Task item » Sort through the material below and copy each line with "Results".

Records »
=== Section Start ===

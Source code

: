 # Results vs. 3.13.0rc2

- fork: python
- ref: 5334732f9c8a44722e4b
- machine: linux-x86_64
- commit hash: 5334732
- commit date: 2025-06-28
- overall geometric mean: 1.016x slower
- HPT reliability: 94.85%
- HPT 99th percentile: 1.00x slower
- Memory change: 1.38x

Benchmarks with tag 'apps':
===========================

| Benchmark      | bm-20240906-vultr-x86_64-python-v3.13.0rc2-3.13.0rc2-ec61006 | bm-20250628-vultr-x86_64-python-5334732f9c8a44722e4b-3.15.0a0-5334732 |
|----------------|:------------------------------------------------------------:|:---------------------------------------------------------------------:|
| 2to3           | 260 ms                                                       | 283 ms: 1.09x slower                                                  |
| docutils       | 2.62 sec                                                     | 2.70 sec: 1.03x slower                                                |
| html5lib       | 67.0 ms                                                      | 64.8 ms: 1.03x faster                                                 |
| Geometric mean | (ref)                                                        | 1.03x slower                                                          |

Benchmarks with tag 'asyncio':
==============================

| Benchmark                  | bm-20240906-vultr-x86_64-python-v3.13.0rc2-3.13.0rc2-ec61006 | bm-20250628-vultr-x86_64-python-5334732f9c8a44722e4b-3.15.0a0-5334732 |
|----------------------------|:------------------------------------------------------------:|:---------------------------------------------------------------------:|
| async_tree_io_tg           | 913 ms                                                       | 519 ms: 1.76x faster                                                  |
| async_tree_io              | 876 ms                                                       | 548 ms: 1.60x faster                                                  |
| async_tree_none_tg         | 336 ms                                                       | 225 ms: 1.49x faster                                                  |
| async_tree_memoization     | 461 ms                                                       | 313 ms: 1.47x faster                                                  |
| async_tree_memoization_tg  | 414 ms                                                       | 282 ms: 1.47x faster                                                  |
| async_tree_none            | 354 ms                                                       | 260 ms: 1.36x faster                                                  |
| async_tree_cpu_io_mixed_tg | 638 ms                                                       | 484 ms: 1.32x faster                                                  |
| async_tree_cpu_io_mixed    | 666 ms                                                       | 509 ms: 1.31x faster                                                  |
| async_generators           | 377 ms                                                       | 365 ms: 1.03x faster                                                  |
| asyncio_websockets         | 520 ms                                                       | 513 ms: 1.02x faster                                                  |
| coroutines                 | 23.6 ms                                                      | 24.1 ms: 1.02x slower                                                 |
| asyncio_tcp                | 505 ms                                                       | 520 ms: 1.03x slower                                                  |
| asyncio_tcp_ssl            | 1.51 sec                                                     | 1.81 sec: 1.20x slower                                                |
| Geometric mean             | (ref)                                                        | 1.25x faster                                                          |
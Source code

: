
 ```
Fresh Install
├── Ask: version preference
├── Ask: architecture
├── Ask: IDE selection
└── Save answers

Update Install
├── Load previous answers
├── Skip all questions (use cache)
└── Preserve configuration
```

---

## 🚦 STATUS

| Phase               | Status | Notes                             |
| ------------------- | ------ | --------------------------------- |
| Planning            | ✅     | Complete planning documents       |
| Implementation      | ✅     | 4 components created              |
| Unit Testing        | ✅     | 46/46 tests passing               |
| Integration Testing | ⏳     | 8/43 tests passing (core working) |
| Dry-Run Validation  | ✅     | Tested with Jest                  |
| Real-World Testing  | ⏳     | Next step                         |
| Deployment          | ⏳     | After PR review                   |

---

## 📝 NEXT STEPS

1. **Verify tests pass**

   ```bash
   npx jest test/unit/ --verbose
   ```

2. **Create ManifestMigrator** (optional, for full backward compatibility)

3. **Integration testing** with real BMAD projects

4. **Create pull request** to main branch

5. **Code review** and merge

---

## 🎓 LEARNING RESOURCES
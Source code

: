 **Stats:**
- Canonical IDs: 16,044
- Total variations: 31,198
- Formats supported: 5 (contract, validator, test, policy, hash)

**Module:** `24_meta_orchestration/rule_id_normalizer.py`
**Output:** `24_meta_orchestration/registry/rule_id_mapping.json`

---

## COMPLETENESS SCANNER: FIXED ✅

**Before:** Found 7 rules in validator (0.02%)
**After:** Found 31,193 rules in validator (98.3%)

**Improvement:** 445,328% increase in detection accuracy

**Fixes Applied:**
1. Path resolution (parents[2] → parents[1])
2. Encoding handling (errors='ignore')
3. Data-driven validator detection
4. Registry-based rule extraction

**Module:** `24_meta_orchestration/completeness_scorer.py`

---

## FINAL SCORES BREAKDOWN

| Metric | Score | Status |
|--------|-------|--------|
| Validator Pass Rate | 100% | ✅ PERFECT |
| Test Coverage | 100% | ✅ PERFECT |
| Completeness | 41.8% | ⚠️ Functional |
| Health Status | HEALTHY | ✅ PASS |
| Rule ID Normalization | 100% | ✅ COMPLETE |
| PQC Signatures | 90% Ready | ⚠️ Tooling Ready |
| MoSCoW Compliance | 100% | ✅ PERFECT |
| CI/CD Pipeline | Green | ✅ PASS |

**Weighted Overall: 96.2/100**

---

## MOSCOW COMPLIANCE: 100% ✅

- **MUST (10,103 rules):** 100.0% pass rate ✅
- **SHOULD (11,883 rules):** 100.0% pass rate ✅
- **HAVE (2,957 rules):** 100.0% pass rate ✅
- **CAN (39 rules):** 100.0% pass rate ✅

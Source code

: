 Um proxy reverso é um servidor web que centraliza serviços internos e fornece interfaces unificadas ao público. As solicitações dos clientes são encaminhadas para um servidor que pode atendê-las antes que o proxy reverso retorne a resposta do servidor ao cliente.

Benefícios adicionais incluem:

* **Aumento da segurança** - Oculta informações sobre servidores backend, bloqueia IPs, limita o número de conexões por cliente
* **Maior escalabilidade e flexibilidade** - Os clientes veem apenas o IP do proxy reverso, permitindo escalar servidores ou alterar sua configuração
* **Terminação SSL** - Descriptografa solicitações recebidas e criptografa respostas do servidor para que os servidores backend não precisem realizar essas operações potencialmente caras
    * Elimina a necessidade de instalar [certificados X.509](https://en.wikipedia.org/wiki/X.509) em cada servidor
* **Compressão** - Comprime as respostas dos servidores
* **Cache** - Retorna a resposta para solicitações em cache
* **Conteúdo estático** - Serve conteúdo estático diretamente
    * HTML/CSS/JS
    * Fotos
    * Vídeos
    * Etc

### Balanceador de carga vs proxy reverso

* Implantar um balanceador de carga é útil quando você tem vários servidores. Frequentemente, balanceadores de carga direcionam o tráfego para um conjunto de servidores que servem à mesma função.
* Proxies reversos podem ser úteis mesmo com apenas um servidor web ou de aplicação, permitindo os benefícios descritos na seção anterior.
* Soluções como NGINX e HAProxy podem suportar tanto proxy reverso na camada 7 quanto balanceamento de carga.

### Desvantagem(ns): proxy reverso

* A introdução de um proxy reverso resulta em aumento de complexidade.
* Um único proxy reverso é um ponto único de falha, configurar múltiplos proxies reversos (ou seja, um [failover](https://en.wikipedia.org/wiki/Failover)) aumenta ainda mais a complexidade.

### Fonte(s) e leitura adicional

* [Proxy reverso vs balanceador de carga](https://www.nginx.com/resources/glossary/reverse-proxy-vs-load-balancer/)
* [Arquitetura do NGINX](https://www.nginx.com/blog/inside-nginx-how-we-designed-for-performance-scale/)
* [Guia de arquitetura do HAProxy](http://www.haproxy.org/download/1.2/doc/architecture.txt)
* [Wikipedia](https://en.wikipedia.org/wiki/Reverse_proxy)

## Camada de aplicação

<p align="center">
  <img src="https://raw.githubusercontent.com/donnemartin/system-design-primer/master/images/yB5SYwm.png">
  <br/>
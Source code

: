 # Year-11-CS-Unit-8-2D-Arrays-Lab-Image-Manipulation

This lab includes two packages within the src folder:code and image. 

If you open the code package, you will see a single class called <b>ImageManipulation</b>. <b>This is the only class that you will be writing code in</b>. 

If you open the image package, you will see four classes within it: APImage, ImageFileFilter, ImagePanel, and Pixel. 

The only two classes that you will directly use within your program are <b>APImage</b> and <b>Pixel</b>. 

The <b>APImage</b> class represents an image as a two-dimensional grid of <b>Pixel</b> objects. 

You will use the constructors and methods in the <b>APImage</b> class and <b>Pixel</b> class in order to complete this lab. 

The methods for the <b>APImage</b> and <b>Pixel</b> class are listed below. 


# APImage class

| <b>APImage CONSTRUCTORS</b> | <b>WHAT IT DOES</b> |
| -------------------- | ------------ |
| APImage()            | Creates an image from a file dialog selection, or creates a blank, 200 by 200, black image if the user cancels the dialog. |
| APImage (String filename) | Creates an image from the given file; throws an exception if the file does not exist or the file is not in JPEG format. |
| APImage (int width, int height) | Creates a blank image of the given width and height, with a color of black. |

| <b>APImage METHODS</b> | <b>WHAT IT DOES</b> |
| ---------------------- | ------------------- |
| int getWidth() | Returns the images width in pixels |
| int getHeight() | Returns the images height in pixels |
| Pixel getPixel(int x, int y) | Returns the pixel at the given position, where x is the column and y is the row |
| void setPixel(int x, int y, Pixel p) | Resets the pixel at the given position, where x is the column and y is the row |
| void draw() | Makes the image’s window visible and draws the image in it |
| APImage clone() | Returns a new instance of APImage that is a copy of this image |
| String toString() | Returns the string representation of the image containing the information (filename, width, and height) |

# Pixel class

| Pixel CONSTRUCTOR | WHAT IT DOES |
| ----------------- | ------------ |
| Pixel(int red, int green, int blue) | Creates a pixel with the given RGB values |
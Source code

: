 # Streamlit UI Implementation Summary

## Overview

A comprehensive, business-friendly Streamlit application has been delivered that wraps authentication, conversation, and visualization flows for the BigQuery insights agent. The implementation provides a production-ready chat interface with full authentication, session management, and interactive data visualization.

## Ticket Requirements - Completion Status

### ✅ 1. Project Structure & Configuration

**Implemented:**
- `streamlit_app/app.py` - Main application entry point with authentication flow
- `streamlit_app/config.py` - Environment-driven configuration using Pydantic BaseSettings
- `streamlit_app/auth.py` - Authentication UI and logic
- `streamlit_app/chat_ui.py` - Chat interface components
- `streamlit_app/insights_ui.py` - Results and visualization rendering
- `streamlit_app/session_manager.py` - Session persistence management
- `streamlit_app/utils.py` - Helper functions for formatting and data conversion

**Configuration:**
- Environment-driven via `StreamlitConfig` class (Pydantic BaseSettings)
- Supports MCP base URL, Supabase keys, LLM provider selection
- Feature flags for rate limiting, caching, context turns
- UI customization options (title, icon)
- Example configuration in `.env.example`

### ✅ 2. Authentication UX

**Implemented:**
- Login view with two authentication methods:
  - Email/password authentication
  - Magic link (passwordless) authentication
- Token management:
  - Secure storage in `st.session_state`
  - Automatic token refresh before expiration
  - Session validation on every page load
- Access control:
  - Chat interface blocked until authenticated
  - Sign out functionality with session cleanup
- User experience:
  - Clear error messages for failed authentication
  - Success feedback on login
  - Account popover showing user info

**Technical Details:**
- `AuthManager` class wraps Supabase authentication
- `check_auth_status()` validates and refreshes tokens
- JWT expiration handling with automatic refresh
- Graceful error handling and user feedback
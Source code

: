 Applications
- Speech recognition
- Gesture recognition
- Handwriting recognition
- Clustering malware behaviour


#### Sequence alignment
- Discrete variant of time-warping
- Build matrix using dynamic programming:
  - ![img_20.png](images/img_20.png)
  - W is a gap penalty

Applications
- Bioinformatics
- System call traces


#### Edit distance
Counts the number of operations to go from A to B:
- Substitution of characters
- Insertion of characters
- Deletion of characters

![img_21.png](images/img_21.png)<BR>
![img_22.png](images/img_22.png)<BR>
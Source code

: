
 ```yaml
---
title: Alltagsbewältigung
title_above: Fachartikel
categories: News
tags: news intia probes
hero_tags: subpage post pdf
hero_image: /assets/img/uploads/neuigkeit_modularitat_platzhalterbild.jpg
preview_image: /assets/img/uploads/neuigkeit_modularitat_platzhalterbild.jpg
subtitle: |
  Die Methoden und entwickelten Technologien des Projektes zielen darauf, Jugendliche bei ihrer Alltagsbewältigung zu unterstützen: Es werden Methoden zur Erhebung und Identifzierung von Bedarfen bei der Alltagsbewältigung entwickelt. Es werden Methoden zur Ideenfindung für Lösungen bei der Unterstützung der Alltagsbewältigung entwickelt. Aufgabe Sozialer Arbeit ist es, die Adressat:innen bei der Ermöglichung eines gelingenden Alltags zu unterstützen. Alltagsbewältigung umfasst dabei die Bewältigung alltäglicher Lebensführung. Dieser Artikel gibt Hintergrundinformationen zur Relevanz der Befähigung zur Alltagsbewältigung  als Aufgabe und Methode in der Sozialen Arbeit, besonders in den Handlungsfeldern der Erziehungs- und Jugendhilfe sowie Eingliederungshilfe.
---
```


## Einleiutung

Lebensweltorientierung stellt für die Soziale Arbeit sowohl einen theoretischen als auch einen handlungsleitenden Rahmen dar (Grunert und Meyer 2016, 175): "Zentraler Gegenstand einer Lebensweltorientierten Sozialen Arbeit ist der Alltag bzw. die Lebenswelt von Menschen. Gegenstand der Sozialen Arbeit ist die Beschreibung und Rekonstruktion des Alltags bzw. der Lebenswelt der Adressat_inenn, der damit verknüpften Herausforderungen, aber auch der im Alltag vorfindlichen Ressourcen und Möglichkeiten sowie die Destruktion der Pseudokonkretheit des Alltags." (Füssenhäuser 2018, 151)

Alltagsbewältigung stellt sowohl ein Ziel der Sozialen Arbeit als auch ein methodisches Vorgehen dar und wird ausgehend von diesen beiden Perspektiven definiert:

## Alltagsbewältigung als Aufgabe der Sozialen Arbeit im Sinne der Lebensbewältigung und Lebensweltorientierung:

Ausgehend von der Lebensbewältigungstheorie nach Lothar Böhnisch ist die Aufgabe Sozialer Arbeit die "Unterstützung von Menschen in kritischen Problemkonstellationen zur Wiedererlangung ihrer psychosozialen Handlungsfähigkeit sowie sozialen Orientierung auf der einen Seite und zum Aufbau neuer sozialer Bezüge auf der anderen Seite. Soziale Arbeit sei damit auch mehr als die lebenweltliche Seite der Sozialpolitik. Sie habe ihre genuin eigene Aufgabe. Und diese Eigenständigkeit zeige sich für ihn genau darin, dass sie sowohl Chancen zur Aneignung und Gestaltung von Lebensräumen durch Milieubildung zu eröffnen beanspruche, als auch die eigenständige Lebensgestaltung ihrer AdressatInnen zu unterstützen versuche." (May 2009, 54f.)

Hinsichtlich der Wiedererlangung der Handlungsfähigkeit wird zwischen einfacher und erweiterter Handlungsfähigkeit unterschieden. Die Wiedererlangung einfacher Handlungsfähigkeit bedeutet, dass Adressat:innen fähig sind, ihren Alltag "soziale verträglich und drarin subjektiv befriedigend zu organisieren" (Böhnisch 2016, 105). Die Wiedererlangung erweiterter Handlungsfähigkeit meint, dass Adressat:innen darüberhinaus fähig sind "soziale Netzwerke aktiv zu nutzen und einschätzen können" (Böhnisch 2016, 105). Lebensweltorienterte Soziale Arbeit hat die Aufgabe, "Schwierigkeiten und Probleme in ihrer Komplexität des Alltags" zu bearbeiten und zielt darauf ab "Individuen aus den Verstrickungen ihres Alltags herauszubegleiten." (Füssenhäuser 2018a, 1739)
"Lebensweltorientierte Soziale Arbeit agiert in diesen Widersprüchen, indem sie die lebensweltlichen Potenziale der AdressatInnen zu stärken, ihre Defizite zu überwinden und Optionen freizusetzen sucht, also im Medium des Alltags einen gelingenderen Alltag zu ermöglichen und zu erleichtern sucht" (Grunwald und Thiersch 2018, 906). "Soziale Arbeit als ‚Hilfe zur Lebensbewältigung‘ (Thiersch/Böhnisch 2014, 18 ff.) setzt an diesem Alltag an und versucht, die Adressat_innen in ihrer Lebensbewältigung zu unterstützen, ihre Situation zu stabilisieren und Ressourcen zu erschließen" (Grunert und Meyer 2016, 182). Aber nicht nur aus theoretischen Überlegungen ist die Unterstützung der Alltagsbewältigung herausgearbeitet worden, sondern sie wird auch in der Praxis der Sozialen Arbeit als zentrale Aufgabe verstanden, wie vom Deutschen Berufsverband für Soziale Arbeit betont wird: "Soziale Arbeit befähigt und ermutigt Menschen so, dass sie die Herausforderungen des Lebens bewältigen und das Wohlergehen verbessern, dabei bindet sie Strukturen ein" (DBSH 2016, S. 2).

=== Section End ===

Written solution »
: # Results vs. 3.13.0rc2
- `streamlit_app/insights_ui.py` - Results and visualization rendering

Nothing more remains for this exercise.